The Commission has carefully considered the comments received and,
based upon its review of the comments and its own consideration of the
Rule, the Interpretive Notice and the proposed Commission rule
amendments, has determined to adopt the Proposal, subject to the
modifications discussed herein. Comments received on the Proposal are
discussed below.

II. Transitional Provision

    To facilitate the transition to compliance with the Rule and the
Commission rule amendments, NFA and the Commission have determined that
the revisions being announced today will become effective six months
from the date hereof, but Disclosure Documents may be prepared, filed
and used in accordance with the revised rules prior to the effective
date. For pools that are continuously offered, amendment of the
Disclosure Document is not required solely due to the rule revisions
announced herein, and operators of such pools may make conforming
changes as part of their next regular update in accordance with
CommissionRule 4.26.

III. Discussion

A. Delivery of a Two-Part Document

    The Rule requires that the CPO of a commodity pool required to
register its securities under the Securities Act of 1933 ("public
pool") deliver a two-part document.
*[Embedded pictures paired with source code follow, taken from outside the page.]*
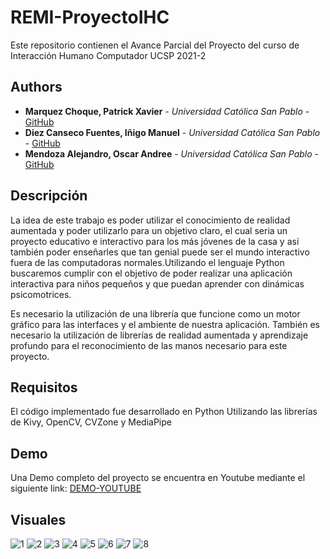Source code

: # REMI-ProyectoIHC

Este repositorio contienen el Avance Parcial del Proyecto del curso de Interacción Humano Computador UCSP 2021-2

## Authors

* **Marquez Choque, Patrick Xavier** - *Universidad Católica San Pablo* - [GitHub](https://github.com/patrick03524)
* **Diez Canseco Fuentes, Iñigo Manuel** - *Universidad Católica San Pablo* - [GitHub](https://github.com/inigomanuel)
* **Mendoza Alejandro, Oscar Andree** - *Universidad Católica San Pablo* - [GitHub](https://github.com/OscarMendoza99)

## Descripción

La idea de este trabajo es poder utilizar el conocimiento de realidad aumentada y poder utilizarlo para un objetivo claro, el cual seria un proyecto educativo e interactivo para los más jóvenes de la casa y así también poder enseñarles que tan genial puede ser el mundo interactivo fuera de las computadoras normales.Utilizando el lenguaje Python buscaremos cumplir con el objetivo de poder realizar una aplicación interactiva para niños pequeños y que puedan aprender con dinámicas psicomotrices.

Es necesario la utilización de una librería que funcione como un motor gráfico para las interfaces y el ambiente de nuestra aplicación. También es necesario la utilización de librerías de realidad aumentada y aprendizaje profundo para el reconocimiento de las manos necesario para este proyecto.

## Requisitos

El código implementado fue desarrollado en Python Utilizando las librerías de Kivy, OpenCV, CVZone y MediaPipe 

## Demo

Una Demo completo del proyecto se encuentra en Youtube mediante el siguiente link: [DEMO-YOUTUBE](https://www.youtube.com/watch?v=6fgyo0bZMnU)

## Visuales

![1](https://user-images.githubusercontent.com/21103950/138517849-994be396-9822-4579-8c7e-c09d424caa98.png)
![2](https://user-images.githubusercontent.com/21103950/138517851-76978afb-c639-4cc6-9063-834656f414a4.png)
![3](https://user-images.githubusercontent.com/21103950/138517854-e76669c1-018b-410a-842e-61344053986f.png)
![4](https://user-images.githubusercontent.com/21103950/138517860-789cea5f-ba3a-44a9-9175-5969b12a3cac.png)
![5](https://user-images.githubusercontent.com/21103950/138517863-bbe42a71-a5a1-4e06-8516-3427d022454c.png)
![6](https://user-images.githubusercontent.com/21103950/138517868-8d8782a5-9356-4808-891a-1402fe9c1585.png)
![7](https://user-images.githubusercontent.com/21103950/138517875-b9cd2466-362f-400d-90a5-9da16331d87a.png)
![8](https://user-images.githubusercontent.com/21103950/138517842-62101a17-afc5-4b81-8873-f73aa9661696.png)




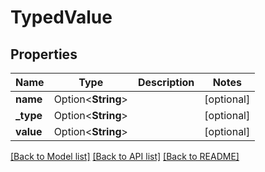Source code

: # TypedValue

## Properties

Name | Type | Description | Notes
------------ | ------------- | ------------- | -------------
**name** | Option<**String**> |  | [optional]
**_type** | Option<**String**> |  | [optional]
**value** | Option<**String**> |  | [optional]

[[Back to Model list]](../README.md#documentation-for-models) [[Back to API list]](../README.md#documentation-for-api-endpoints) [[Back to README]](../README.md)


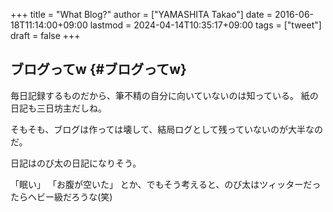 +++
title = "What Blog?"
author = ["YAMASHITA Takao"]
date = 2016-06-18T11:14:00+09:00
lastmod = 2024-04-14T10:35:17+09:00
tags = ["tweet"]
draft = false
+++

## ブログってw {#ブログってw}

毎日記録するものだから、筆不精の自分に向いていないのは知っている。
紙の日記も三日坊主だしね。

そもそも、ブログは作っては壊して、結局ログとして残っていないのが大半なのだ。

日記はのび太の日記になりそう。

「眠い」 「お腹が空いた」
とか、でもそう考えると、のび太はツィッターだったらヘビー級だろうな(笑)
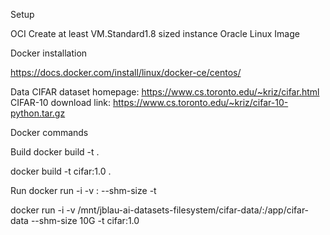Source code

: Setup

OCI
Create at least VM.Standard1.8 sized instance
Oracle Linux Image

Docker installation

https://docs.docker.com/install/linux/docker-ce/centos/

Data
CIFAR dataset homepage: https://www.cs.toronto.edu/~kriz/cifar.html
CIFAR-10 download link: https://www.cs.toronto.edu/~kriz/cifar-10-python.tar.gz

Docker commands

Build
docker build -t <tag> .

docker build -t cifar:1.0 .

Run 
docker run -i -v <HostSourcePath>:<TargetContainerMountPath> --shm-size <AllocatedSharedMemorySize> -t <ImageTag>

docker run -i -v /mnt/jblau-ai-datasets-filesystem/cifar-data/:/app/cifar-data --shm-size 10G -t cifar:1.0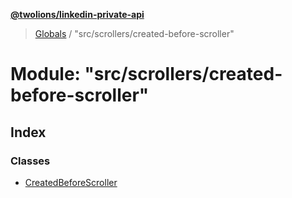 **[@twolions/linkedin-private-api](../README.md)**

> [Globals](../globals.md) / "src/scrollers/created-before-scroller"

# Module: "src/scrollers/created-before-scroller"

## Index

### Classes

* [CreatedBeforeScroller](../classes/_src_scrollers_created_before_scroller_.createdbeforescroller.md)
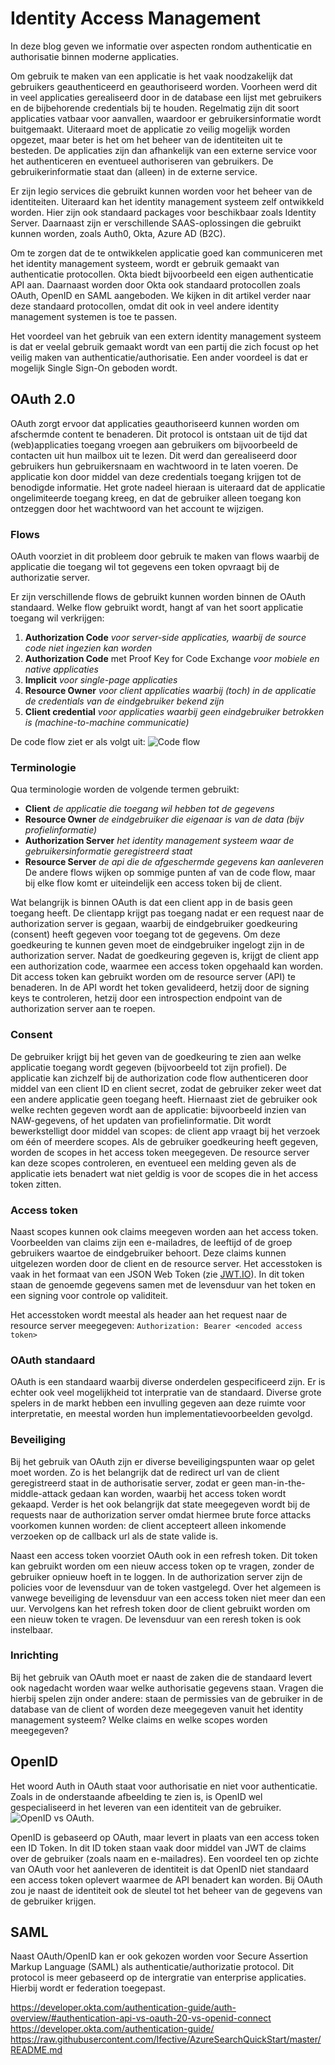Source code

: # Identity Access Management
In deze blog geven we informatie over aspecten rondom authenticatie en authorisatie binnen moderne applicaties.

Om gebruik te maken van een applicatie is het vaak noodzakelijk dat gebruikers geauthenticeerd en geauthoriseerd worden. Voorheen werd dit in veel applicaties gerealiseerd door in de database een lijst met gebruikers en de bijbehorende credentials bij te houden. Regelmatig zijn dit soort applicaties vatbaar voor aanvallen, waardoor er gebruikersinformatie wordt buitgemaakt. Uiteraard moet de applicatie zo veilig mogelijk worden opgezet, maar beter is het om het beheer van de identiteiten uit te besteden. De applicaties zijn dan afhankelijk van een externe service voor het authenticeren en eventueel authoriseren van gebruikers. De gebruikerinformatie staat dan (alleen) in de externe service. 

Er zijn legio services die gebruikt kunnen worden voor het beheer van de identiteiten. Uiteraard kan het identity management systeem zelf ontwikkeld worden. Hier zijn ook standaard packages voor beschikbaar zoals Identity Server. Daarnaast zijn er verschillende SAAS-oplossingen die gebruikt kunnen worden, zoals Auth0, Okta, Azure AD (B2C). 

Om te zorgen dat de te ontwikkelen applicatie goed kan communiceren met het identity management systeem, wordt er gebruik gemaakt van authenticatie protocollen. Okta biedt bijvoorbeeld een eigen authenticatie API aan. Daarnaast worden door Okta ook standaard protocollen zoals OAuth, OpenID en SAML aangeboden. We kijken in dit artikel verder naar deze standaard protocollen, omdat dit ook in veel andere identity management systemen is toe te passen.

Het voordeel van het gebruik van een extern identity management systeem is dat er veelal gebruik gemaakt wordt van een partij die zich focust op het veilig maken van authenticatie/authorisatie. Een ander voordeel is dat er mogelijk Single Sign-On geboden wordt.

## OAuth 2.0
OAuth zorgt ervoor dat applicaties geauthoriseerd kunnen worden om afschermde content te benaderen. Dit protocol is ontstaan uit de tijd dat (web)applicaties toegang vroegen aan gebruikers om bijvoorbeeld de contacten uit hun mailbox uit te lezen. Dit werd dan gerealiseerd door gebruikers hun gebruikersnaam en wachtwoord in te laten voeren. De applicatie kon door middel van deze credentials toegang krijgen tot de benodigde informatie. Het grote nadeel hieraan is uiteraard dat de applicatie ongelimiteerde toegang kreeg, en dat de gebruiker alleen toegang kon ontzeggen door het wachtwoord van het account te wijzigen. 

### Flows
OAuth voorziet in dit probleem door gebruik te maken van flows waarbij de applicatie die toegang wil tot gegevens een token opvraagt bij de authorizatie server.

Er zijn verschillende flows de gebruikt kunnen worden binnen de OAuth standaard. Welke flow gebruikt wordt, hangt af van het soort applicatie toegang wil verkrijgen:
1. **Authorization Code** *voor server-side applicaties, waarbij de source code niet ingezien kan worden*
2. **Authorization Code** met Proof Key for Code Exchange *voor mobiele en native applicaties*
3. **Implicit** *voor single-page applicaties*
4. **Resource Owner** *voor client applicaties waarbij (toch) in de applicatie de credentials van de eindgebruiker bekend zijn*
5. **Client credential** *voor applicaties waarbij geen eindgebruiker betrokken is (machine-to-machine communicatie)*

De code flow ziet er als volgt uit:
![Code flow](Images/oauth_auth_code_flow.png "Code flow")

### Terminologie
Qua terminologie worden de volgende termen gebruikt: 
- **Client** *de applicatie die toegang wil hebben tot de gegevens*
- **Resource Owner** *de eindgebruiker die eigenaar is van de data (bijv profielinformatie)*
- **Authorization Server** *het identity management systeem waar de gebruikersinformatie geregistreerd staat*
- **Resource Server** *de api die de afgeschermde gegevens kan aanleveren*
De andere flows wijken op sommige punten af van de code flow, maar bij elke flow komt er uiteindelijk een access token bij de client.

Wat belangrijk is binnen OAuth is dat een client app in de basis geen toegang heeft. De clientapp krijgt pas toegang nadat er een request naar de authorization server is gegaan, waarbij de eindgebruiker goedkeuring (consent) heeft gegeven voor toegang tot de gegevens. Om deze goedkeuring te kunnen geven moet de eindgebruiker ingelogt zijn in de authorization server. Nadat de goedkeuring gegeven is, krijgt de client app een authorization code, waarmee een access token opgehaald kan worden. Dit access token kan gebruikt worden om de resource server (API) te benaderen. In de API wordt het token gevalideerd, hetzij door de signing keys te controleren, hetzij door een introspection endpoint van de authorization server aan te roepen. 

### Consent
De gebruiker krijgt bij het geven van de goedkeuring te zien aan welke applicatie toegang wordt gegeven (bijvoorbeeld tot zijn profiel). De applicatie kan zichzelf bij de authorization code flow authenticeren door middel van een client ID en client secret, zodat de gebruiker zeker weet dat een andere applicatie geen toegang heeft. Hiernaast ziet de gebruiker ook welke rechten gegeven wordt aan de applicatie: bijvoorbeeld inzien van NAW-gegevens, of het updaten van profielinformatie. Dit wordt bewerkstelligt door middel van scopes: de client app vraagt bij het verzoek om één of meerdere scopes. Als de gebruiker goedkeuring heeft gegeven, worden de scopes in het access token meegegeven. De resource server kan deze scopes controleren, en eventueel een melding geven als de applicatie iets benadert wat niet geldig is voor de scopes die in het access token zitten.

### Access token
Naast scopes kunnen ook claims meegeven worden aan het access token. Voorbeelden van claims zijn een e-mailadres, de leeftijd of de groep gebruikers waartoe de eindgebruiker behoort. Deze claims kunnen uitgelezen worden door de client en de resource server. Het accesstoken is vaak in het formaat van een JSON Web Token (zie [JWT.IO](https://jwt.io)). In dit token staan de genoemde gegevens samen met de levensduur van het token en een signing voor controle op validiteit. 

Het accesstoken wordt meestal als header aan het request naar de resource server meegegeven:
`Authorization: Bearer <encoded access token>`

### OAuth standaard
OAuth is een standaard waarbij diverse onderdelen gespecificeerd zijn. Er is echter ook veel mogelijkheid tot interpratie van de standaard. Diverse grote spelers in de markt hebben een invulling gegeven aan deze ruimte voor interpretatie, en meestal worden hun implementatievoorbeelden gevolgd.

### Beveiliging
Bij het gebruik van OAuth zijn er diverse beveiligingspunten waar op gelet moet worden. Zo is het belangrijk dat de redirect url van de client geregistreerd staat in de authorisatie server, zodat er geen man-in-the-middle-attack gedaan kan worden, waarbij het access token wordt gekaapd. Verder is het ook belangrijk dat state meegegeven wordt bij de requests naar de authorization server omdat hiermee brute force attacks voorkomen kunnen worden: de client accepteert alleen inkomende verzoeken op de callback url als de state valide is.

Naast een access token voorziet OAuth ook in een refresh token. Dit token kan gebruikt worden om een nieuw access token op te vragen, zonder de gebruiker opnieuw hoeft in te loggen. In de authorization server zijn de policies voor de levensduur van de token vastgelegd. Over het algemeen is vanwege beveiliging de levensduur van een access token niet meer dan een uur. Vervolgens kan het refresh token door de client gebruikt worden om een nieuw token te vragen. De levensduur van een reresh token is ook instelbaar.

### Inrichting
Bij het gebruik van OAuth moet er naast de zaken die de standaard levert ook nagedacht worden waar welke authorisatie gegevens staan. Vragen die hierbij spelen zijn onder andere: staan de permissies van de gebruiker in de database van de client of worden deze meegegeven vanuit het identity management systeem? Welke claims en welke scopes worden meegegeven? 

## OpenID
Het woord Auth in OAuth staat voor authorisatie en niet voor authenticatie. Zoals in de onderstaande afbeelding te zien is, is OpenID wel gespecialiseerd in het leveren van een identiteit van de gebruiker.
![OpenID vs OAuth](Images/openid_vs_oauth.png "OpenID vs OAuth"). 

OpenID is gebaseerd op OAuth, maar levert in plaats van een access token een ID Token. In dit ID token staan vaak door middel van JWT de claims over de gebruiker (zoals naam en e-mailadres). Een voordeel ten op zichte van OAuth voor het aanleveren de identiteit is dat OpenID niet standaard een access token oplevert waarmee de API benadert kan worden. Bij OAuth zou je naast de identiteit ook de sleutel tot het beheer van de gegevens van de gebruiker krijgen.

## SAML
Naast OAuth/OpenID kan er ook gekozen worden voor Secure Assertion Markup Language (SAML) als authenticatie/authorizatie protocol. Dit protocol is meer gebaseerd op de intergratie van enterprise applicaties. Hierbij wordt er federation toegepast. 

https://developer.okta.com/authentication-guide/auth-overview/#authentication-api-vs-oauth-20-vs-openid-connect
https://developer.okta.com/authentication-guide/
https://raw.githubusercontent.com/Ifective/AzureSearchQuickStart/master/README.md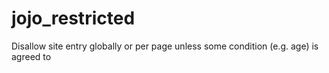 jojo_restricted
===============

Disallow site entry globally or per page unless some condition (e.g. age) is agreed to 
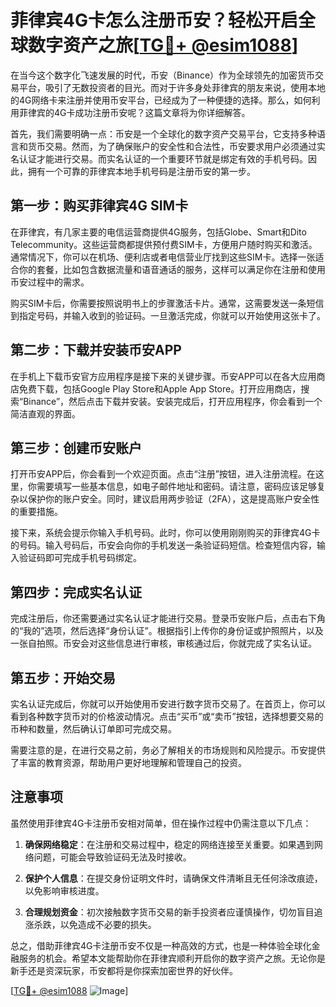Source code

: # 菲律宾4G卡怎么注册币安？轻松开启全球数字资产之旅[[TG💪+ @esim1088](https://t.me/s/esim1088)]

在当今这个数字化飞速发展的时代，币安（Binance）作为全球领先的加密货币交易平台，吸引了无数投资者的目光。而对于许多身处菲律宾的朋友来说，使用本地的4G网络卡来注册并使用币安平台，已经成为了一种便捷的选择。那么，如何利用菲律宾的4G卡成功注册币安呢？这篇文章将为你详细解答。

首先，我们需要明确一点：币安是一个全球化的数字资产交易平台，它支持多种语言和货币交易。然而，为了确保账户的安全性和合法性，币安要求用户必须通过实名认证才能进行交易。而实名认证的一个重要环节就是绑定有效的手机号码。因此，拥有一个可靠的菲律宾本地手机号码是注册币安的第一步。

## 第一步：购买菲律宾4G SIM卡

在菲律宾，有几家主要的电信运营商提供4G服务，包括Globe、Smart和Dito Telecommunity。这些运营商都提供预付费SIM卡，方便用户随时购买和激活。通常情况下，你可以在机场、便利店或者电信营业厅找到这些SIM卡。选择一张适合你的套餐，比如包含数据流量和语音通话的服务，这样可以满足你在注册和使用币安过程中的需求。

购买SIM卡后，你需要按照说明书上的步骤激活卡片。通常，这需要发送一条短信到指定号码，并输入收到的验证码。一旦激活完成，你就可以开始使用这张卡了。

## 第二步：下载并安装币安APP

在手机上下载币安官方应用程序是接下来的关键步骤。币安APP可以在各大应用商店免费下载，包括Google Play Store和Apple App Store。打开应用商店，搜索“Binance”，然后点击下载并安装。安装完成后，打开应用程序，你会看到一个简洁直观的界面。

## 第三步：创建币安账户

打开币安APP后，你会看到一个欢迎页面。点击“注册”按钮，进入注册流程。在这里，你需要填写一些基本信息，如电子邮件地址和密码。请注意，密码应该足够复杂以保护你的账户安全。同时，建议启用两步验证（2FA），这是提高账户安全性的重要措施。

接下来，系统会提示你输入手机号码。此时，你可以使用刚刚购买的菲律宾4G卡的号码。输入号码后，币安会向你的手机发送一条验证码短信。检查短信内容，输入验证码即可完成手机号码绑定。

## 第四步：完成实名认证

完成注册后，你还需要通过实名认证才能进行交易。登录币安账户后，点击右下角的“我的”选项，然后选择“身份认证”。根据指引上传你的身份证或护照照片，以及一张自拍照。币安会对这些信息进行审核，审核通过后，你就完成了实名认证。

## 第五步：开始交易

实名认证完成后，你就可以开始使用币安进行数字货币交易了。在首页上，你可以看到各种数字货币对的价格波动情况。点击“买币”或“卖币”按钮，选择想要交易的币种和数量，然后确认订单即可完成交易。

需要注意的是，在进行交易之前，务必了解相关的市场规则和风险提示。币安提供了丰富的教育资源，帮助用户更好地理解和管理自己的投资。

## 注意事项

虽然使用菲律宾4G卡注册币安相对简单，但在操作过程中仍需注意以下几点：

1. **确保网络稳定**：在注册和交易过程中，稳定的网络连接至关重要。如果遇到网络问题，可能会导致验证码无法及时接收。
   
2. **保护个人信息**：在提交身份证明文件时，请确保文件清晰且无任何涂改痕迹，以免影响审核进度。

3. **合理规划资金**：初次接触数字货币交易的新手投资者应谨慎操作，切勿盲目追涨杀跌，以免造成不必要的损失。

总之，借助菲律宾4G卡注册币安不仅是一种高效的方式，也是一种体验全球化金融服务的机会。希望本文能帮助你在菲律宾顺利开启你的数字资产之旅。无论你是新手还是资深玩家，币安都将是你探索加密世界的好伙伴。

[[TG💪+ @esim1088](https://t.me/s/esim1088) ![Image](https://i.postimg.cc/4NQfJmqS/Snipaste-2025-05-13-00-14-12.png)]
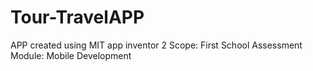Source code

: # Tour-TravelAPP
APP created using MIT app inventor 2
Scope: First School Assessment
Module: Mobile Development
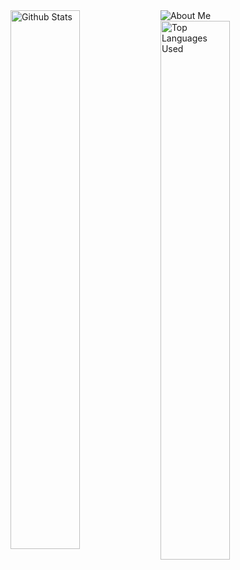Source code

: <img alt="About Me" src="https://i.imgur.com/E5kmIT6.jpg">

<img alt="Github Stats" src="https://github-readme-stats.vercel.app/api?username=SnowWolfDev&show_icons=true&hide_border=true&theme=tokyonight" width="47%" align="left"/>
<img alt="Top Languages Used" src="https://github-readme-stats.vercel.app/api/top-langs?username=SnowWolfDev&show_icons=true&hide_border=true&theme=tokyonight&layout=compact" width="47%" align="left"/>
The first part of the document
must be the Disclosure Document required by Commission Rule 4.21(a),
written using plain English principles 5 and limited to
specific

[[Page 58301]]

disclosure information, as discussed in detail below. The second part
is the Statement of Additional Information ("SAI"), which may include
information that is not in the Disclosure Document, provided that the
information is not misleading or otherwise inconsistent with applicable
statutes, rules or regulations.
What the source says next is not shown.